Terry H. Schwadron
March 27, 2020
Confirmation that there were more than 3 million jobless claims filed this week prompted an immediate, communal shriek at the sheer size of the number.
Agreed: It is an amazing number of people sitting home — against their will and decision — and it is historic for being many multiples of the standard number of jobless ill.
But I am a little more surprised at the reaction than at the claims total. Here’s why.
First, isn’t this vast jobless filing exactly what we expected would happen when the nation basically adopted social distancing and more than 20 states ordered lockdowns at home?
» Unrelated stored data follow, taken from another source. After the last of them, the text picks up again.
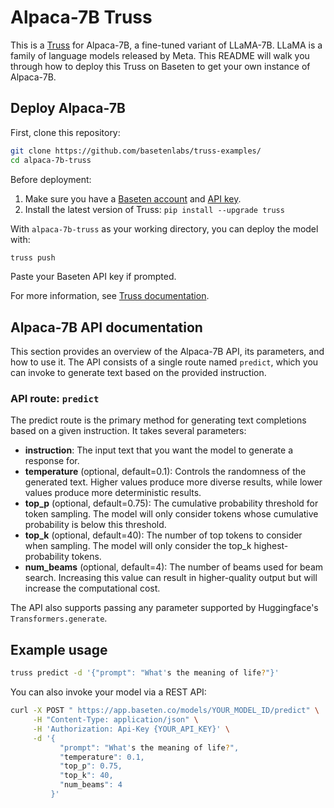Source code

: # Alpaca-7B Truss

This is a [Truss](https://truss.baseten.co/) for Alpaca-7B, a fine-tuned variant of LLaMA-7B. LLaMA is a family of language models released by Meta. This README will walk you through how to deploy this Truss on Baseten to get your own instance of Alpaca-7B.

## Deploy Alpaca-7B

First, clone this repository:

```sh
git clone https://github.com/basetenlabs/truss-examples/
cd alpaca-7b-truss
```

Before deployment:

1. Make sure you have a [Baseten account](https://app.baseten.co/signup) and [API key](https://app.baseten.co/settings/account/api_keys).
2. Install the latest version of Truss: `pip install --upgrade truss`

With `alpaca-7b-truss` as your working directory, you can deploy the model with:

```sh
truss push
```

Paste your Baseten API key if prompted.

For more information, see [Truss documentation](https://truss.baseten.co).

## Alpaca-7B API documentation

This section provides an overview of the Alpaca-7B API, its parameters, and how to use it. The API consists of a single route named `predict`, which you can invoke to generate text based on the provided instruction.

### API route: `predict`

The predict route is the primary method for generating text completions based on a given instruction. It takes several parameters:

- **instruction**: The input text that you want the model to generate a response for.
- **temperature** (optional, default=0.1): Controls the randomness of the generated text. Higher values produce more diverse results, while lower values produce more deterministic results.
- **top_p** (optional, default=0.75): The cumulative probability threshold for token sampling. The model will only consider tokens whose cumulative probability is below this threshold.
- **top_k** (optional, default=40): The number of top tokens to consider when sampling. The model will only consider the top_k highest-probability tokens.
- **num_beams** (optional, default=4): The number of beams used for beam search. Increasing this value can result in higher-quality output but will increase the computational cost.

The API also supports passing any parameter supported by Huggingface's `Transformers.generate`.

## Example usage

```sh
truss predict -d '{"prompt": "What's the meaning of life?"}'
```

You can also invoke your model via a REST API:

```sh
curl -X POST " https://app.baseten.co/models/YOUR_MODEL_ID/predict" \
     -H "Content-Type: application/json" \
     -H 'Authorization: Api-Key {YOUR_API_KEY}' \
     -d '{
           "prompt": "What's the meaning of life?",
           "temperature": 0.1,
           "top_p": 0.75,
           "top_k": 40,
           "num_beams": 4
         }'

```
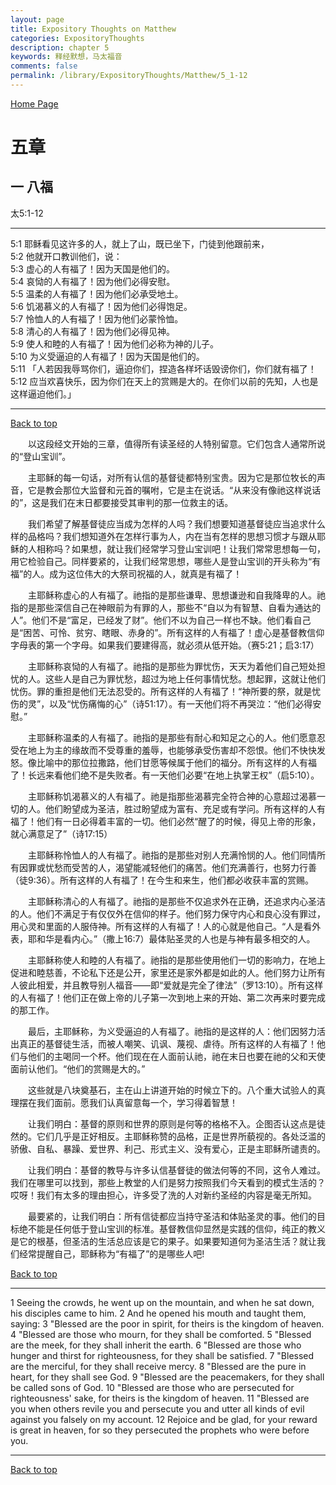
 ```yaml
---
layout: page
title: Expository Thoughts on Matthew
categories: ExpositoryThoughts
description: chapter 5
keywords: 释经默想，马太福音
comments: false
permalink: /library/ExpositoryThoughts/Matthew/5_1-12
---
```

[ Home Page ]({{site.baseurl}}/index) <br>

<a name="0"></a>
# 五章 

## 一 八福

太5:1-12

***

5:1 耶稣看见这许多的人，就上了山，既已坐下，门徒到他跟前来，<br>
5:2 他就开口教训他们，说：<br>
5:3 虚心的人有福了！因为天国是他们的。<br>
5:4 哀恸的人有福了！因为他们必得安慰。<br>
5:5 温柔的人有福了！因为他们必承受地土。<br>
5:6 饥渴慕义的人有福了！因为他们必得饱足。<br>
5:7 怜恤人的人有福了！因为他们必蒙怜恤。<br>
5:8 清心的人有福了！因为他们必得见神。<br>
5:9 使人和睦的人有福了！因为他们必称为神的儿子。<br>
5:10 为义受逼迫的人有福了！因为天国是他们的。<br>
5:11 「人若因我辱骂你们，逼迫你们，捏造各样坏话毁谤你们，你们就有福了！<br>
5:12 应当欢喜快乐，因为你们在天上的赏赐是大的。在你们以前的先知，人也是这样逼迫他们。」<br>

***

[Back to top](#0)

&emsp;&emsp;以这段经文开始的三章，值得所有读圣经的人特别留意。它们包含人通常所说的“登山宝训”。

&emsp;&emsp;主耶稣的每一句话，对所有认信的基督徒都特别宝贵。因为它是那位牧长的声音，它是教会那位大监督和元首的嘱咐，它是主在说话。“从来没有像祂这样说话的”，这是我们在末日都要接受其审判的那一位救主的话。

&emsp;&emsp;我们希望了解基督徒应当成为怎样的人吗？我们想要知道基督徒应当追求什么样的品格吗？我们想知道外在怎样行事为人，内在当有怎样的思想习惯才与跟从耶稣的人相称吗？如果想，就让我们经常学习登山宝训吧！让我们常常思想每一句，用它检验自己。同样要紧的，让我们经常思想，哪些人是登山宝训的开头称为“有福”的人。成为这位伟大的大祭司祝福的人，就真是有福了！

&emsp;&emsp;主耶稣称虚心的人有福了。祂指的是那些谦卑、思想谦逊和自我降卑的人。祂指的是那些深信自己在神眼前为有罪的人，那些不“自以为有智慧、自看为通达的人”。他们不是“富足，已经发了财”。他们不以为自己一样也不缺。他们看自己是“困苦、可怜、贫穷、瞎眼、赤身的”。所有这样的人有福了！虚心是基督教信仰字母表的第一个字母。如果我们要建得高，就必须从低开始。（赛5:21；启3:17）

&emsp;&emsp;主耶稣称哀恸的人有福了。祂指的是那些为罪忧伤，天天为着他们自己短处担忧的人。这些人是自己为罪忧愁，超过为地上任何事情忧愁。想起罪，这就让他们忧伤。罪的重担是他们无法忍受的。所有这样的人有福了！“神所要的祭，就是忧伤的灵”，以及“忧伤痛悔的心”（诗51:17）。有一天他们将不再哭泣：“他们必得安慰。”

&emsp;&emsp;主耶稣称温柔的人有福了。祂指的是那些有耐心和知足之心的人。他们愿意忍受在地上为主的缘故而不受尊重的羞辱，也能够承受伤害却不怨恨。他们不快快发怒。像比喻中的那位拉撒路，他们甘愿等候属于他们的福分。所有这样的人有福了！长远来看他们绝不是失败者。有一天他们必要“在地上执掌王权”（启5:10）。

&emsp;&emsp;主耶稣称饥渴慕义的人有福了。祂是指那些渴慕完全符合神的心意超过渴慕一切的人。他们盼望成为圣洁，胜过盼望成为富有、充足或有学问。所有这样的人有福了！他们有一日必得着丰富的一切。他们必然“醒了的时候，得见上帝的形象，就心满意足了”（诗17:15）

&emsp;&emsp;主耶稣称怜恤人的人有福了。祂指的是那些对别人充满怜悯的人。他们同情所有因罪或忧愁而受苦的人，渴望能减轻他们的痛苦。他们充满善行，也努力行善（徒9:36）。所有这样的人有福了！在今生和来生，他们都必收获丰富的赏赐。

&emsp;&emsp;主耶稣称清心的人有福了。祂指的是那些不仅追求外在正确，还追求内心圣洁的人。他们不满足于有仅仅外在信仰的样子。他们努力保守内心和良心没有罪过，用心灵和里面的人服侍神。所有这样的人有福了！人的心就是他自己。“人是看外表，耶和华是看内心。”（撒上16:7）最体贴圣灵的人也是与神有最多相交的人。

&emsp;&emsp;主耶稣称使人和睦的人有福了。祂指的是那些使用他们一切的影响力，在地上促进和睦慈善，不论私下还是公开，家里还是家外都是如此的人。他们努力让所有人彼此相爱，并且教导别人福音——即“爱就是完全了律法”（罗13:10）。所有这样的人有福了！他们正在做上帝的儿子第一次到地上来的开始、第二次再来时要完成的那工作。

&emsp;&emsp;最后，主耶稣称，为义受逼迫的人有福了。祂指的是这样的人：他们因努力活出真正的基督徒生活，而被人嘲笑、讥讽、蔑视、虐待。所有这样的人有福了！他们与他们的主喝同一个杯。他们现在在人面前认祂，祂在末日也要在祂的父和天使面前认他们。“他们的赏赐是大的。”

&emsp;&emsp;这些就是八块奠基石，主在山上讲道开始的时候立下的。八个重大试验人的真理摆在我们面前。愿我们认真留意每一个，学习得着智慧！

&emsp;&emsp;让我们明白：基督的原则和世界的原则是何等的格格不入。企图否认这点是徒然的。它们几乎是正好相反。主耶稣称赞的品格，正是世界所藐视的。各处泛滥的骄傲、自私、暴躁、爱世界、利己、形式主义、没有爱心，正是主耶稣所谴责的。

&emsp;&emsp;让我们明白：基督的教导与许多认信基督徒的做法何等的不同，这令人难过。我们在哪里可以找到，那些上教堂的人们是努力按照我们今天看到的模式生活的？哎呀！我们有太多的理由担心，许多受了洗的人对新约圣经的内容是毫无所知。

&emsp;&emsp;最要紧的，让我们明白：所有信徒都应当持守圣洁和体贴圣灵的事。他们的目标绝不能是任何低于登山宝训的标准。基督教信仰显然是实践的信仰，纯正的教义是它的根基，但圣洁的生活总应该是它的果子。如果要知道何为圣洁生活？就让我们经常提醒自己，耶稣称为“有福了”的是哪些人吧!

[Back to top](#0)

***

1 Seeing the crowds, he went up on the mountain, and when he sat down, his disciples came to him. 2 And he opened his mouth and taught them, saying: 3 "Blessed are the poor in spirit, for theirs is the kingdom of heaven. 4 "Blessed are those who mourn, for they shall be comforted. 5 "Blessed are the meek, for they shall inherit the earth. 6 "Blessed are those who hunger and thirst for righteousness, for they shall be satisfied. 7 "Blessed are the merciful, for they shall receive mercy. 8 "Blessed are the pure in heart, for they shall see God. 9 "Blessed are the peacemakers, for they shall be called sons of God. 10 "Blessed are those who are persecuted for righteousness' sake, for theirs is the kingdom of heaven. 11 "Blessed are you when others revile you and persecute you and utter all kinds of evil against you falsely on my account. 12 Rejoice and be glad, for your reward is great in heaven, for so they persecuted the prophets who were before you.

***

[Back to top](#0)
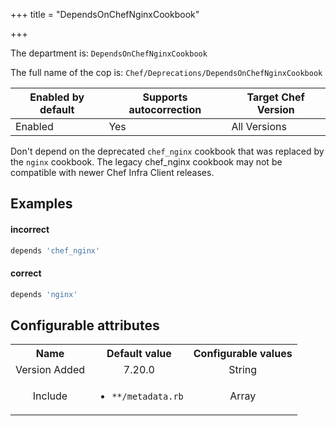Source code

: +++
title = "DependsOnChefNginxCookbook"

+++

<!-- This content is automatically generated. See https://github.com/chef/chef-web-docs/blob/main/generated/README.md -->

The department is: `DependsOnChefNginxCookbook`

The full name of the cop is: `Chef/Deprecations/DependsOnChefNginxCookbook`

| Enabled by default | Supports autocorrection | Target Chef Version |
| --- | --- | --- |
| Enabled | Yes | All Versions |

Don't depend on the deprecated `chef_nginx` cookbook that was replaced by the `nginx` cookbook. The legacy chef_nginx cookbook may not be compatible with newer Chef Infra Client releases.

## Examples


#### incorrect

```ruby
depends 'chef_nginx'
```

#### correct

```ruby
depends 'nginx'
```

## Configurable attributes

<table>
<tbody><tr>
<th>Name</th>
<th>Default value</th>
<th>Configurable values</th>
</tr>
<tr>
<td style="text-align:center">Version Added</td>
<td style="text-align:center">7.20.0</td>
<td style="text-align:center">String</td>
</tr>
<tr><td style="text-align:center">Include</td>
<td style="text-align:center"><ul>
<li><code>**/metadata.rb</code></li>
</ul>
</td>
<td style="text-align:center">Array</td>
</tr></tbody></table>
Isn’t this kind of number the point of Donald Trump throwing medical caution to the wind to consider letting everything open up again in two weeks?
Secondly — call me nuts — but I thought that whole discussion in Washington was about the Congress passing a $2 trillion emergency aid bill was to deal through direct payments, increased unemployment support and a bailout money to companies and industries that promise to keep employees on the payroll.
Indeed, if all the small businesses and bigger companies lining up to take money keep that promise, will we be surprised that the 3 million total tumbles?
Thirdly, If we truly are surprised by this number, what do we think is going on in 150 other countries around the world, with global competition for worst-case scenario?
And lastly, if there is surprise about this number, you ain’t seen nothing yet: The Economic Policy Institute is projecting at the current rate, we could see 14 million jobless claims by summer.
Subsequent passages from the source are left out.